On the third floor, four doors from the elevators, my room was definitely a suite. I wondered who was staying in the other rooms. African landscape and fauna and animal paintings adorned the walls, and the room was expansively furnished. More lavender. A silver ice bucket on a glass-topped coffee table was in the middle of the room, a dark bottle propped in its centre. For the second time of the evening, my breath was taken away. Unlacing my boots while seated on the bed, a ten-ton truck of tiredness crashed into me and the next thing I knew I collapsed, fully clothed. The soft mattress swallowed me whole and I was buried in its secured comfort. My sleep was the deepest and most peaceful I had ever had in my life. There were no war nightmares.
Someone shook me and slowly I opened my eyes; stared around. It took me a moment to comprehend where I was. I suddenly sat up, swinging my head to and fro. It could not be. I was looking at the barren landscape from my car. There were no buildings or smiling Black people, just a slow sun climbing into a blue sky and dust devils dancing over the brown earth.
I closed and then reopened my eyes. Nothing changed. I was not dreaming. I checked my watch: 7.01 a.m. A scented whiff teased my nose and I searched for the source. I knew the odour. It was right there on the passenger seat beside me, coming from a brown paper bag. There was a larger item, also wrapped in brown paper.

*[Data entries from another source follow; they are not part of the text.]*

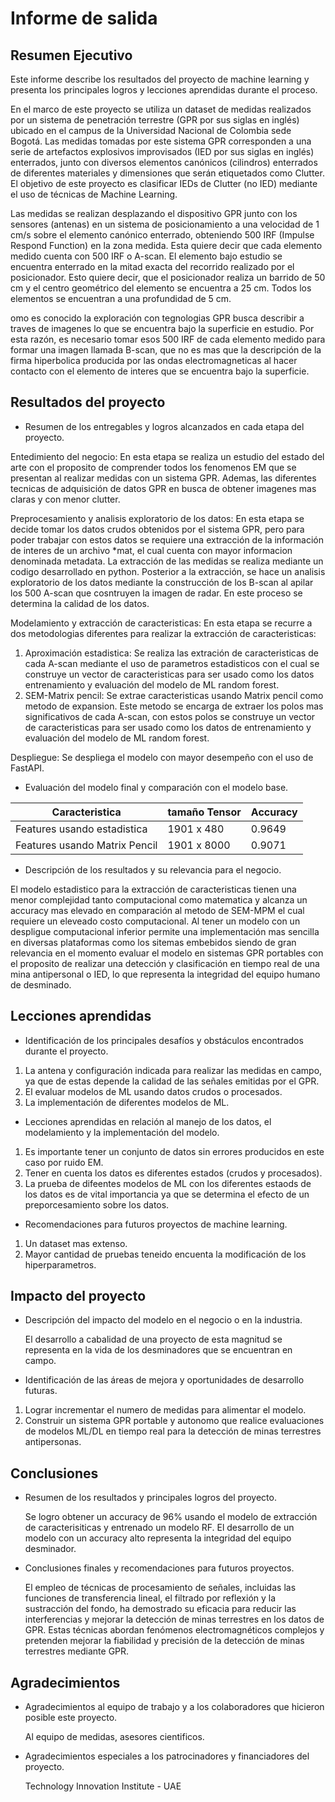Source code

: # Informe de salida

## Resumen Ejecutivo

Este informe describe los resultados del proyecto de machine learning y presenta los principales logros y lecciones aprendidas durante el proceso.

En el marco de este proyecto se utiliza un dataset de medidas realizados por un sistema de penetración terrestre (GPR por sus siglas en inglés) ubicado en el campus de la Universidad Nacional de Colombia sede Bogotá. Las medidas tomadas por este sistema GPR corresponden a una serie de artefactos explosivos improvisados (IED por sus siglas en inglés) enterrados, junto con diversos elementos canónicos (cilindros) enterrados de diferentes materiales y dimensiones que serán etiquetados como Clutter. El objetivo de este proyecto es clasificar IEDs de Clutter (no IED) mediante el uso de técnicas de Machine Learning.

Las medidas se realizan desplazando el dispositivo GPR junto con los sensores (antenas) en un sistema de posicionamiento a una velocidad de 1 cm/s sobre el elemento canónico enterrado, obteniendo 500 IRF (Impulse Respond Function) en la zona medida. Esta quiere decir que cada elemento medido cuenta con 500 IRF o A-scan. El elemento bajo estudio se encuentra enterrado en la mitad exacta del recorrido realizado por el posicionador. Esto quiere decir, que el posicionador realiza un barrido de 50 cm y el centro geométrico del elemento se encuentra a 25 cm. Todos los elementos se encuentran a una profundidad de 5 cm.

omo es conocido la exploración con tegnologias GPR busca describir a traves de imagenes lo que se encuentra bajo la superficie en estudio. Por esta razón, es necesario tomar esos 500 IRF de cada elemento medido para formar una imagen llamada B-scan, que no es mas que la descripción de la firma hiperbolica producida por las ondas electromagneticas al hacer contacto con el elemento de interes que se encuentra bajo la superficie.


## Resultados del proyecto

- Resumen de los entregables y logros alcanzados en cada etapa del proyecto.
  
Entedimiento del negocio: En esta etapa se realiza un estudio del estado del arte con el proposito de comprender todos los fenomenos EM que se presentan al realizar medidas con un sistema GPR. Ademas, las diferentes tecnicas de adquisición de datos GPR en busca de obtener imagenes mas claras y con menor clutter.

Preprocesamiento y analisis exploratorio de los datos: En esta etapa se decide tomar los datos crudos obtenidos por el sistema GPR, pero para poder trabajar con estos datos se requiere una extracción de la información de interes de un archivo *mat, el cual cuenta con mayor informacion denominada metadata. La extracción de las medidas se realiza mediante un codigo desarrollado en python. Posterior a la extracción, se hace un analisis exploratorio de los datos mediante la construcción de los B-scan al apilar los 500 A-scan que cosntruyen la imagen de radar. En este proceso se determina la calidad de los datos.

Modelamiento y extracción de caracteristicas: En esta etapa se recurre a dos metodologias diferentes para realizar la extracción de caracteristicas:

1) Aproximación estadistica: Se realiza las extración de caracteristicas de cada A-scan mediante el uso de parametros estadisticos con el cual se construye un vector de caracteristicas para ser usado como los datos entrenamiento y evaluación del modelo de ML random forest.
2) SEM-Matrix pencil: Se extrae caracteristicas usando Matrix pencil como metodo de expansion. Este metodo se encarga de extraer los polos mas significativos de cada A-scan, con estos polos se construye un vector de caracteristicas para ser usado como los datos de entrenamiento y evaluación del modelo de ML random forest.

Despliegue: Se despliega el modelo con mayor desempeño con el uso de FastAPI.

- Evaluación del modelo final y comparación con el modelo base.

| Caracteristica | tamaño Tensor |   Accuracy |
|------|---------|-------|
| Features usando estadistica | 1901 x 480 |  0.9649 |
| Features usando Matrix Pencil | 1901 x 8000 |  0.9071 |

- Descripción de los resultados y su relevancia para el negocio.

El modelo estadistico para la extracción de caracteristicas tienen una menor complejidad tanto computacional como matematica y alcanza un accuracy mas elevado en comparación al metodo de SEM-MPM el cual requiere un eleveado costo computacional. Al tener un modelo con un despligue computacional inferior permite una implementación mas sencilla en diversas plataformas como los sitemas embebidos siendo de gran relevancia en el momento evaluar el modelo en sistemas GPR portables con el proposito de realizar una detección y clasificación en tiempo real de una mina antipersonal o IED, lo que representa la integridad del equipo humano de desminado. 

## Lecciones aprendidas

- Identificación de los principales desafíos y obstáculos encontrados durante el proyecto.

1) La antena y configuración indicada para realizar las medidas en campo, ya que de estas depende la calidad de las señales emitidas por el GPR.
2) El evaluar modelos de ML usando datos crudos o procesados.
3) La implementación de diferentes modelos de ML.

- Lecciones aprendidas en relación al manejo de los datos, el modelamiento y la implementación del modelo.

1) Es importante tener un conjunto de datos sin errores producidos en este caso por ruido EM.
2) Tener en cuenta los datos es diferentes estados (crudos y procesados).
3) La prueba de difeentes modelos de ML con los diferentes estaods de los datos es de vital importancia ya que se determina el efecto de un preporcesamiento sobre los datos.
   
- Recomendaciones para futuros proyectos de machine learning.

1) Un dataset mas extenso.
2) Mayor cantidad de pruebas teneido encuenta la modificación de los hiperparametros.
   
## Impacto del proyecto

- Descripción del impacto del modelo en el negocio o en la industria.

  El desarrollo a cabalidad de una proyecto de esta magnitud se representa en la vida de los desminadores que se encuentran en campo.
  
- Identificación de las áreas de mejora y oportunidades de desarrollo futuras.

 1) Lograr incrementar el numero de medidas para alimentar el modelo.
 2) Construir un sistema GPR portable y autonomo que realice evaluaciones de modelos ML/DL en tiempo real para la detección de minas terrestres antipersonas.
  

## Conclusiones

- Resumen de los resultados y principales logros del proyecto.

  Se logro obtener un accuracy de 96% usando el modelo de extracción de caracterisiticas y entrenado un modelo RF.
  El desarrollo de un modelo con un accuracy alto representa la integridad del equipo desminador.
  
- Conclusiones finales y recomendaciones para futuros proyectos.

   El empleo de técnicas de procesamiento de señales, incluidas las funciones de transferencia lineal, el filtrado por reflexión y la sustracción del fondo, ha demostrado su eficacia para reducir las interferencias y mejorar la detección de minas terrestres en los datos de GPR. Estas técnicas abordan fenómenos electromagnéticos complejos y pretenden mejorar la fiabilidad y precisión de la detección de minas terrestres mediante GPR.

## Agradecimientos

- Agradecimientos al equipo de trabajo y a los colaboradores que hicieron posible este proyecto.

  Al equipo de medidas, asesores cientificos.
  
- Agradecimientos especiales a los patrocinadores y financiadores del proyecto.

  Technology Innovation Institute - UAE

I opened the bag, and the smell of fried chicken blasted out. I retrieved the bag’s contents one by one: a thick white card cup emitted a strong aroma of coffee and a white cardboard box revealed fried chicken and biscuits. I gasped and sat back, surveyed the area again while switching on my GPS. As it booted, I grabbed the larger wrapped object and tore at the paper. I glanced at my GPS, it showed nothing for miles. No blip. No solid dot. No town. No Ocoee. Holding my breath, I stripped each piece of brown paper away. A large wooden frame, which held a grainy photo. I recognised the wide street and buildings, and saw something I must have missed the night before. People stood in front of their stores just like when I drove past; looking in one direction, toward the camera, toward me. One stare, one united gaze. And just off centre, in front of Joe’s Homestyle Eatery, was the big Black man. His eyes bore into mine. Smiling, he held up one hand as if waving.
I turned the frame and checked the back. It was plain except for a white square at the bottom right, the type artists used to describe their painting or photo. It read: Ocoee, 1919. Joe McLeod, mayor of Ocoee stands in front of his newly opened store. The residents of Ocoee . . . the text went on to say that the McLeod clan were the most prominent family in the town. I started trembling. Now I knew why there was a familiarity. I had grown up with it throughout my life. I experienced it at family reunions. I felt it in my elders and in the way they hugged me. It was in the town’s welcome and familiarity. It was in my DNA, the unseen denominator that traversed time and space. They were me; McLeod was my last name.
I sat in my car, covered my face with my hands and cried.